(Rendered images with source text)
################

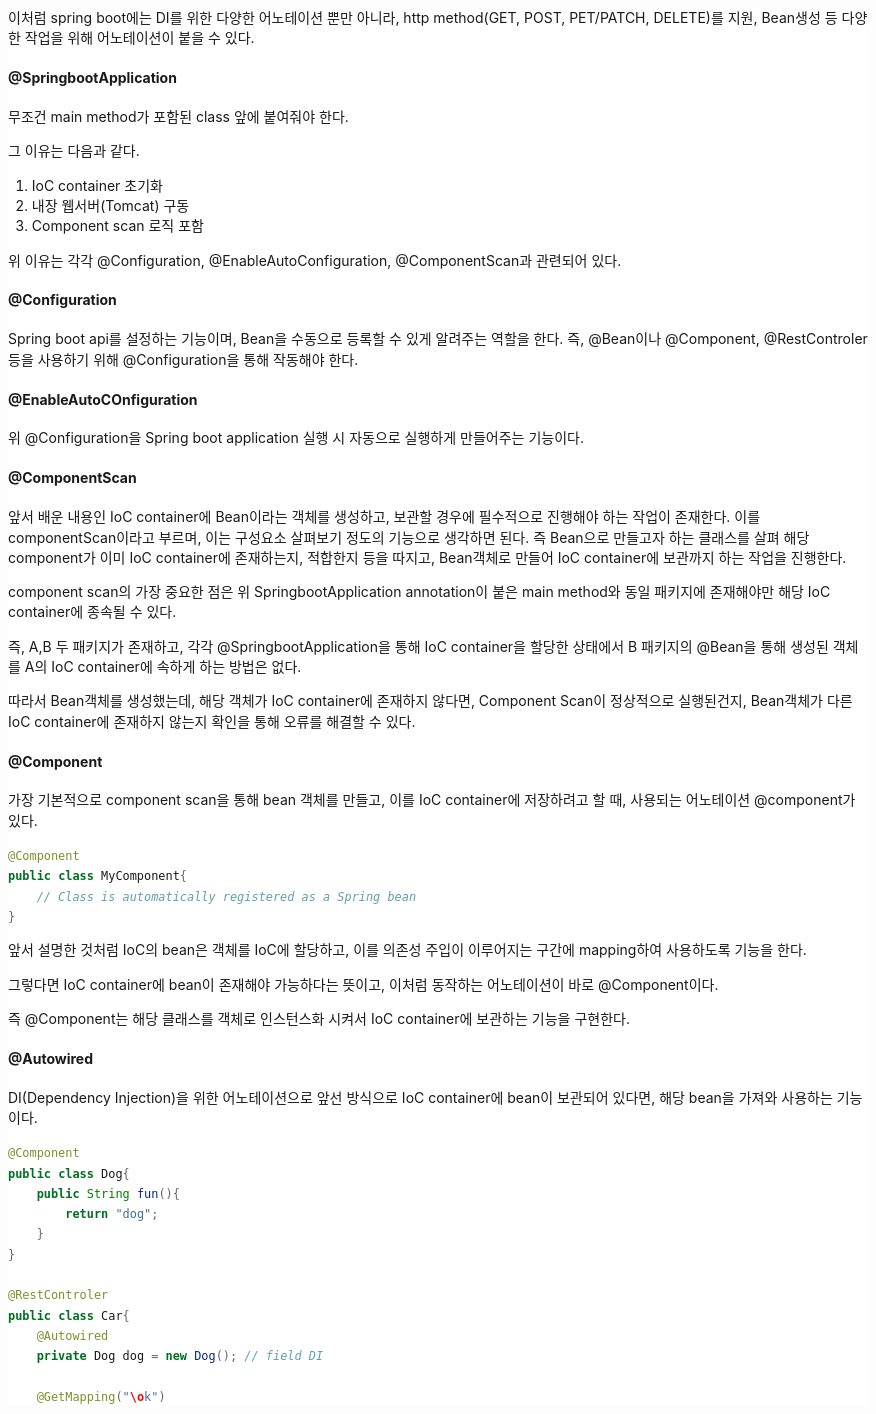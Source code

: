 이처럼 spring boot에는 DI를 위한 다양한 어노테이션 뿐만 아니라, http method(GET, POST, PET/PATCH, DELETE)를 지원, Bean생성 등 다양한 작업을 위해 어노테이션이 붙을 수 있다.
#### @SpringbootApplication

무조건 main method가 포함된 class 앞에 붙여줘야 한다.

그 이유는 다음과 같다.
1. IoC container 초기화
2. 내장 웹서버(Tomcat) 구동
3. Component scan 로직 포함

위 이유는 각각 @Configuration, @EnableAutoConfiguration, @ComponentScan과 관련되어 있다.

#### @Configuration

Spring boot api를 설정하는 기능이며, Bean을 수동으로 등록할 수 있게 알려주는 역할을 한다. 즉, @Bean이나 @Component, @RestControler등을 사용하기 위해 @Configuration을 통해 작동해야 한다.
#### @EnableAutoCOnfiguration

위 @Configuration을 Spring boot application 실행 시 자동으로 실행하게 만들어주는 기능이다.

#### @ComponentScan

앞서 배운 내용인 IoC container에 Bean이라는 객체를 생성하고, 보관할 경우에 필수적으로 진행해야 하는 작업이 존재한다. 이를 componentScan이라고 부르며, 이는 구성요소 살펴보기 정도의 기능으로 생각하면 된다. 즉 Bean으로 만들고자 하는 클래스를 살펴 해당 component가 이미 IoC container에 존재하는지, 적합한지 등을 따지고, Bean객체로 만들어 IoC container에 보관까지 하는 작업을 진행한다.

component scan의 가장 중요한 점은 위 SpringbootApplication annotation이 붙은 main method와 동일 패키지에 존재해야만 해당 IoC container에 종속될 수 있다.

즉, A,B 두 패키지가 존재하고, 각각 @SpringbootApplication을 통해 IoC container을 할당한 상태에서 B 패키지의 @Bean을 통해 생성된 객체를 A의 IoC container에 속하게 하는 방법은 없다.

따라서 Bean객체를 생성했는데, 해당 객체가 IoC container에 존재하지 않다면, Component Scan이 정상적으로 실행된건지, Bean객체가 다른 IoC container에 존재하지 않는지 확인을 통해 오류를 해결할 수 있다.  
#### @Component

가장 기본적으로 component scan을 통해 bean 객체를 만들고, 이를 IoC container에 저장하려고 할 때, 사용되는 어노테이션 @component가 있다.

```java
@Component
public class MyComponent{
	// Class is automatically registered as a Spring bean
}
```

앞서 설명한 것처럼 IoC의 bean은 객체를 IoC에 할당하고, 이를 의존성 주입이 이루어지는 구간에 mapping하여 사용하도록 기능을 한다.

그렇다면 IoC container에 bean이 존재해야 가능하다는 뜻이고, 이처럼 동작하는 어노테이션이 바로 @Component이다. 

즉 @Component는 해당 클래스를 객체로 인스턴스화 시켜서 IoC container에 보관하는 기능을 구현한다.

#### @Autowired

DI(Dependency Injection)을 위한 어노테이션으로 앞선 방식으로 IoC container에 bean이 보관되어 있다면, 해당 bean을 가져와 사용하는 기능이다.

```java
@Component
public class Dog{
	public String fun(){
		return "dog";
	}
}

@RestControler
public class Car{
	@Autowired
	private Dog dog = new Dog(); // field DI
	
	@GetMapping("\ok")
```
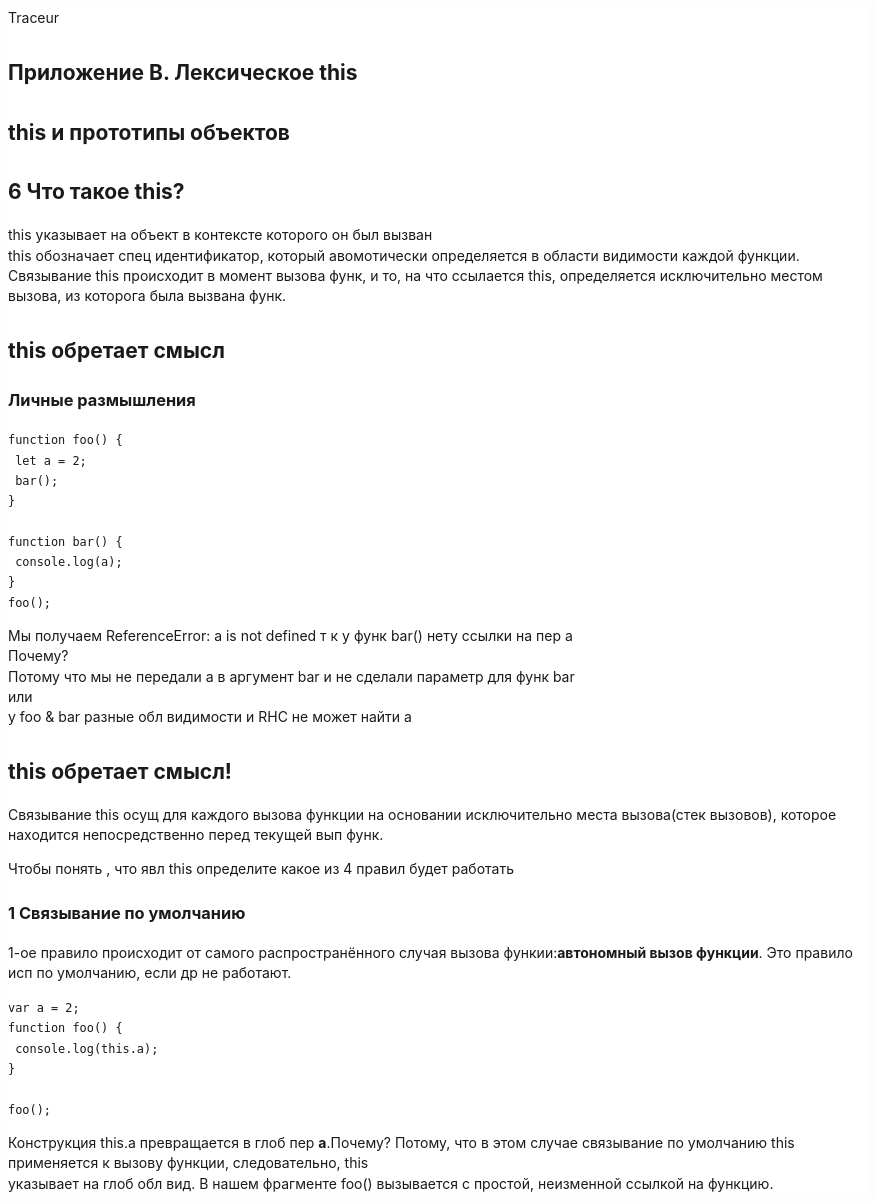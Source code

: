 Traceur

## Приложение В. Лексическое this  

## this  и прототипы объектов    

## 6 Что такое this?  

this указывает на объект в контексте которого он был вызван  
this обозначает спец идентификатор, который авомотически определяется в области видимости каждой функции.  
Связывание this происходит в момент вызова функ, и то, на что ссылается this, определяется исключительно местом вызова, из которога была вызвана функ.    

## this обретает смысл  


### Личные размышления
 ``` 
function foo() {
  let a = 2;
  bar();
}

function bar() {
  console.log(a);
}
foo();
 ```   

Мы получаем ReferenceError: a is not defined т к  у  функ bar() нету ссылки на пер a  
Почему?  
Потому что мы не передали a  в аргумент bar и не сделали параметр для функ bar   
или  
у foo & bar разные обл видимости и RHC не может найти a

## <a name="6"></a>  this обретает смысл!  

Связывание this осущ для каждого вызова функции на основании исключительно места вызова(стек вызовов), которое находится непосредственно перед текущей вып функ.

Чтобы понять , что явл this определите какое из 4 правил будет работать

### 1 Связывание по умолчанию   

1-ое правило происходит от самого распространённого случая вызова функии:**автономный вызов функции**. Это правило исп по умолчанию, если др не работают.   
 ``` 
var a = 2;
function foo() {
  console.log(this.a);
}

foo();
 ``` 
Конструкция this.a превращается в глоб пер **а**.Почему? Потому, что в этом случае связывание по умолчанию this применяется к вызову функции, следовательно, this  
указывает на глоб обл вид.  В нашем фрагменте foo() вызывается с простой,  неизменной ссылкой на функцию.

################

YOUR INSTRUCTIONS
The answer must be an exact copy of the lines above, from the start of the records through the line with "#### @Configuration", and of nothing else; no pictures belong in it.

COMPLETED EXERCISE
Source code

: 이처럼 spring boot에는 DI를 위한 다양한 어노테이션 뿐만 아니라, http method(GET, POST, PET/PATCH, DELETE)를 지원, Bean생성 등 다양한 작업을 위해 어노테이션이 붙을 수 있다.
#### @SpringbootApplication

무조건 main method가 포함된 class 앞에 붙여줘야 한다.

그 이유는 다음과 같다.
1. IoC container 초기화
2. 내장 웹서버(Tomcat) 구동
3. Component scan 로직 포함

위 이유는 각각 @Configuration, @EnableAutoConfiguration, @ComponentScan과 관련되어 있다.

#### @Configuration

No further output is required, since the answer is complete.